Egypt expects double-digit growth in its tourism sector this year after it rebounded in 2018, as Africa’s third-largest economy presses forward with investment in its transportation and aviation infrastructure, the country’s tourism minister said.
Egypt’s travel and tourism sector recovered last year, making it the second-fastest growing in North Africa after Ethiopia, accelerating at 16.5 per cent, ahead of the global average of 3.9 per cent, according to World Travel & Tourism Council.
"The government has done a lot in terms of investment in infrastructure for security and that has contributed to the rebound in tourism," Rania Al Mashat told The National at the World Economic Forum at the Dead Sea.
“Yes, it’s going to be strong,” Ms Mashat said when asked if the sector’s pace of growth would be on par with last year.
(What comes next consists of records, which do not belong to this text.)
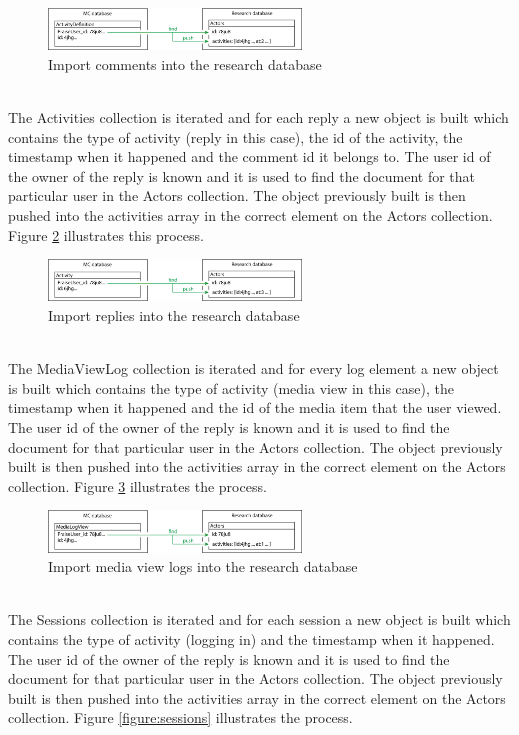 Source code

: \documentclass[11pt, oneside]{article}   	%
\begin{document}
\begin{figure}[h!]
  \centering
    \includegraphics[width=0.6\textwidth]{./activityDefinition.png}
      \caption{Import comments into the research database}
      \label{figure:activityDefinition}
\end{figure}
\\The Activities collection is iterated and for each reply a new object is built which contains the type of activity (reply in this case), the id of the activity, the timestamp when it happened and the comment id it belongs to. The user id of the owner of the reply is known and it is used to find the document for that particular user in the Actors collection. The object previously built is then pushed into the activities array in the correct element on the Actors collection. Figure \ref{figure:activity} illustrates this process.
\begin{figure}[h!]
  \centering
    \includegraphics[width=0.6\textwidth]{./activity.png}
      \caption{Import replies into the research database}
      \label{figure:activity}
\end{figure}
\\The MediaViewLog collection is iterated and for every log element a new object is built which contains the type of activity (media view in this case), the timestamp when it happened and the id of the media item that the user viewed. The user id of the owner of the reply is known and it is used to find the document for that particular user in the Actors collection. The object previously built is then pushed into the activities array in the correct element on the Actors collection. Figure \ref{figure:mediaViewLog} illustrates the process.
\begin{figure}[h!]
  \centering
    \includegraphics[width=0.6\textwidth]{./mediaLogView.png}
      \caption{Import media view logs into the research database}
      \label{figure:mediaViewLog}
\end{figure}
\\The Sessions collection is iterated and for each session a new object is built which contains the type of activity (logging in) and the timestamp when it happened. The user id of the owner of the reply is known and it is used to find the document for that particular user in the Actors collection. The object previously built is then pushed into the activities array in the correct element on the Actors collection. Figure \ref{figure:sessions} illustrates the process.
\end{document}
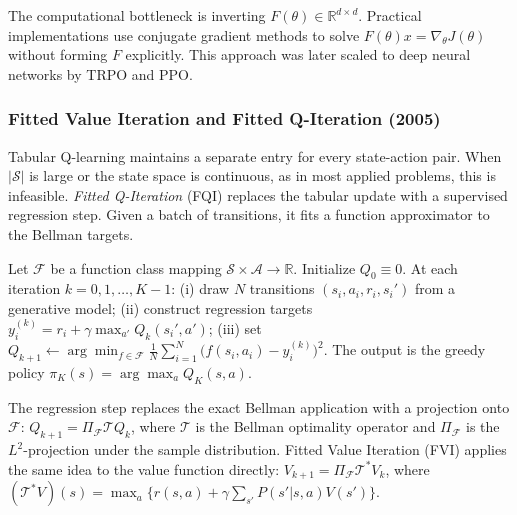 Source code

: The computational bottleneck is inverting $F(\theta) \in \mathbb{R}^{d \times d}$. Practical implementations use conjugate gradient methods to solve $F(\theta) x = \nabla_\theta J(\theta)$ without forming $F$ explicitly. This approach was later scaled to deep neural networks by TRPO and PPO.

\subsubsection{Fitted Value Iteration and Fitted Q-Iteration (2005)}
\label{sec:fvi_fqi_algorithms}

Tabular Q-learning maintains a separate entry for every state-action pair. When $|\mathcal{S}|$ is large or the state space is continuous, as in most applied problems, this is infeasible. \emph{Fitted Q-Iteration} (FQI) \citep{Ernst2005} replaces the tabular update with a supervised regression step. Given a batch of transitions, it fits a function approximator to the Bellman targets.

Let $\mathcal{F}$ be a function class mapping $\mathcal{S} \times \mathcal{A} \to \mathbb{R}$.\label{def:fqi} Initialize $Q_0 \equiv 0$. At each iteration $k = 0, 1, \ldots, K-1$: (i) draw $N$ transitions $(s_i, a_i, r_i, s_i')$ from a generative model; (ii) construct regression targets $y_i^{(k)} = r_i + \gamma \max_{a'} Q_k(s_i', a')$; (iii) set $Q_{k+1} \leftarrow \arg\min_{f \in \mathcal{F}} \frac{1}{N} \sum_{i=1}^N \bigl( f(s_i, a_i) - y_i^{(k)} \bigr)^2$. The output is the greedy policy $\pi_K(s) = \arg\max_a Q_K(s,a)$.

The regression step replaces the exact Bellman application with a projection onto $\mathcal{F}$: $Q_{k+1} = \Pi_{\mathcal{F}} \mathcal{T} Q_k$, where $\mathcal{T}$ is the Bellman optimality operator and $\Pi_{\mathcal{F}}$ is the $L^2$-projection under the sample distribution. Fitted Value Iteration (FVI) \citep{MunosSzepesvari2008} applies the same idea to the value function directly: $V_{k+1} = \Pi_{\mathcal{F}} \mathcal{T}^* V_k$, where $(\mathcal{T}^* V)(s) = \max_a \{ r(s,a) + \gamma \sum_{s'} P(s'|s,a) V(s') \}$.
She declined to provide specific projections, however.
The 2011 uprising and resulting political turmoil in the country caused the economy to contract. The instability dented tourism, led to capital flight and a depreciation in the value of the Egyptian pound. However, with the help of the International Monetary Fund, the country’s economy expanded at about 5.5 per cent last year and is projected to grow 6 per cent this year.
Tourism revenue grew 40 per cent year-on-year in 2018, accounting for 20 per cent of gross domestic product. The tourism industry is the second-largest foreign exchange earner for the country and it sustains 2.5 million Egyptian jobs.
“We are putting a lot of emphasis on the two key elements of tourism development, which is the software - the investment in human capital matching the skills required with what is offered,” Ms Mashat said. “The second is the hardware, the infrastructure around hotels, and there we are upgrading the criteria for classification of hotels and engaging with international institutions that boost our competitiveness.”
International tourists spent over Dh46 billion in Egypt last year, according to the WTTC. The largest inbound international markets were: Germany (13 per cent); Russia (12 per cent); the UK (7 per cent); Saudi Arabia (6 per cent); and Italy (3 per cent).
The government is working on rolling out with the private sector a private equity fund that will bring investment into the tourism industry and also overhaul its hotels or help to build new ones, Ms Mashat said.
“We want to have anchor investors, as a government we won’t have money in there but we will be championing the fund, showcasing that the sector is very important for the country,” she said. “We are creating the structural reforms that are required so that it’s a winning sector for any investor who puts money in the country.”
The government is still finalising the details of the fund and how it will be managed, she said, declining to specify its size.
The country currently has 250,000 hotel rooms and more are likely to come online as new cities are being constructed.
The government is also in the process of opening or constructing new airports at key destinations across the country.